In an eighteen-page ruling issued today, District Court Judge Robert S. Lasnik ordered that BNSF disgorge total trespass profits of $394,517,169 to the Swinomish Indian Tribal Community. Specifically, the Court ordered that BNSF disgorge net profits of $362,267,169 attributable to its trespass across the Swinomish Reservation from September 2012 to May 2021. In addition, the Court ordered that BNSF disgorge a further amount of $32,250,000, representing the use value of the aftertax profits arising from the trespass. Taken together, the disgorgement amounts resulted in the total judgment against BNSF and in favor of Swinomish of $394,517,169.

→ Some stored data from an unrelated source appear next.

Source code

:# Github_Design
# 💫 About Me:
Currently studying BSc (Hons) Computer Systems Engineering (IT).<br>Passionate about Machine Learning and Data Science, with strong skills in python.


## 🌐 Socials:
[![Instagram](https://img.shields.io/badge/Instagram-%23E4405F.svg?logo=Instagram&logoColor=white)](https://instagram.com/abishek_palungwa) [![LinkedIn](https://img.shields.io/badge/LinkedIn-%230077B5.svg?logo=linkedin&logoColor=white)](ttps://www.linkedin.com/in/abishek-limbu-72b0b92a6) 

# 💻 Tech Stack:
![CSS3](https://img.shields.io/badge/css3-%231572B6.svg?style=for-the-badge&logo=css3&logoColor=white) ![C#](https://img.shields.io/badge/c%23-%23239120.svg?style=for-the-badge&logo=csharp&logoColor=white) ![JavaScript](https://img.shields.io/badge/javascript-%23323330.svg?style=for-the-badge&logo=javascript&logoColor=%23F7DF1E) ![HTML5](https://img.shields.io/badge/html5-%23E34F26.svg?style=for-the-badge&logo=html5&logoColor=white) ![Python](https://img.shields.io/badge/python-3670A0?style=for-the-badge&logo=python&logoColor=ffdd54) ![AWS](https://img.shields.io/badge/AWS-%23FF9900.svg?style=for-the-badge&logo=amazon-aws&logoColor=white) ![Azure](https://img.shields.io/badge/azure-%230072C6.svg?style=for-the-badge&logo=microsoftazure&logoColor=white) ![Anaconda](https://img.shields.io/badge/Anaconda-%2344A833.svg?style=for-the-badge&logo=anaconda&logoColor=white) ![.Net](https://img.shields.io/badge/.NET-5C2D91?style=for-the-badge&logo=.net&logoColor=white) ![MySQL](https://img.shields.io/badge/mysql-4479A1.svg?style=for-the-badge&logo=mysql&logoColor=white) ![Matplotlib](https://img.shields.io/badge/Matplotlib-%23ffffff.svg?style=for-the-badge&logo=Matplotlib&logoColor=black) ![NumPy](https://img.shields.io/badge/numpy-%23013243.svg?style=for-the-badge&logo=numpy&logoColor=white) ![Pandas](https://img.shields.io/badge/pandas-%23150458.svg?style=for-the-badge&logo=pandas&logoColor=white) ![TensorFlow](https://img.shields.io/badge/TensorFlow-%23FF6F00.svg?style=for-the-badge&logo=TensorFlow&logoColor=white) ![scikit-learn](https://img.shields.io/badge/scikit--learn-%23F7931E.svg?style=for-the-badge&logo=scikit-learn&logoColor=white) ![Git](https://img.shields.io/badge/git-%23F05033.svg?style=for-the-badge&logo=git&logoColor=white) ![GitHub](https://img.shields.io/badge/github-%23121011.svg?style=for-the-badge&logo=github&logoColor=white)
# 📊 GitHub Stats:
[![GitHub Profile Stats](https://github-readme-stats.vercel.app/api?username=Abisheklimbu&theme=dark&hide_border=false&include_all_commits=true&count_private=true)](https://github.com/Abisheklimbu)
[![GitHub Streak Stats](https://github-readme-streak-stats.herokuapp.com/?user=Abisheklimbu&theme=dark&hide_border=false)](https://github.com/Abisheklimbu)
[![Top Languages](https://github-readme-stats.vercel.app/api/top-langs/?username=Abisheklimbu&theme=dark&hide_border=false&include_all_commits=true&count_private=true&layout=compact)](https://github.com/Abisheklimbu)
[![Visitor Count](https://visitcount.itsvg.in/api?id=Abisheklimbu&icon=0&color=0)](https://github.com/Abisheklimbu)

Steve Edwards, Chairman of the Swinomish Indian Tribal Community said, “We know that this is a large amount of money. But that just reflects the enormous wrongful profits that BNSF gained by using the Tribe’s land day after day, week after week, year after year over our objections. When there are these kinds of profits to be gained, the only way to deter future wrongdoing is to do exactly what the Court did today – make the trespasser give up the money it gained by trespassing.”

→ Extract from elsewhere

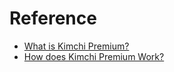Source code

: # Reference 
- [What is Kimchi Premium?](https://www.investopedia.com/terms/k/kimchi-premium.asp) 
- [How does Kimchi Premium Work?](https://www.cnbc.com/2024/04/03/south-koreas-kimchi-premium-in-the-spotlight-after-btcs-record-highs.html#:~:text=The%20%22kimchi%20premium%22%20refers%20to,to%20make%20a%20quick%20buck.)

The Tribe filed suit against BNSF in April of 2015 for violating the terms of an easement agreement it signed in 1991 allowing a limited number of trains and rail cars to cross the Swinomish Reservation in Skagit County.

Train tracks were laid across the northern portion of the Reservation in the late 1800’s, over the objection of the Swinomish Tribe and Federal government officials, according to the Tribe. In 1991, the Tribe and BNSF signed an agreement settling a lawsuit filed by the Tribe and the United States in 1976 for nearly a century of trespass. The agreement granted BNSF an easement but with important conditions: only one train of no more than 25 railcars would cross the Reservation in each direction daily, and BNSF would regularly update the Tribe on the type of cargo. In return, the Tribe agreed not to “arbitrarily withhold permission” if there should be a future BNSF request to increase the number of trains or cars.

According to tribal leaders, BNSF never provided notice to the Tribe of its intention to run unit trains of Bakken crude oil across the Reservation. In September 2012, the Tribe said it learned from media reports that “unit trains” of 100 railcars or more were beginning to cross the Reservation. By April 2015, BNSF was reportedly running six 100-car “unit trains” per week across the Reservation, more than four times as many railcars daily as permitted by the easement. The tracks are adjacent to the Tribe’s economic center, including a hotel and casino and other facilities. The intended development of this economic center was one of the primary reasons for the limitation of the number of trains and cars incorporated into the easement.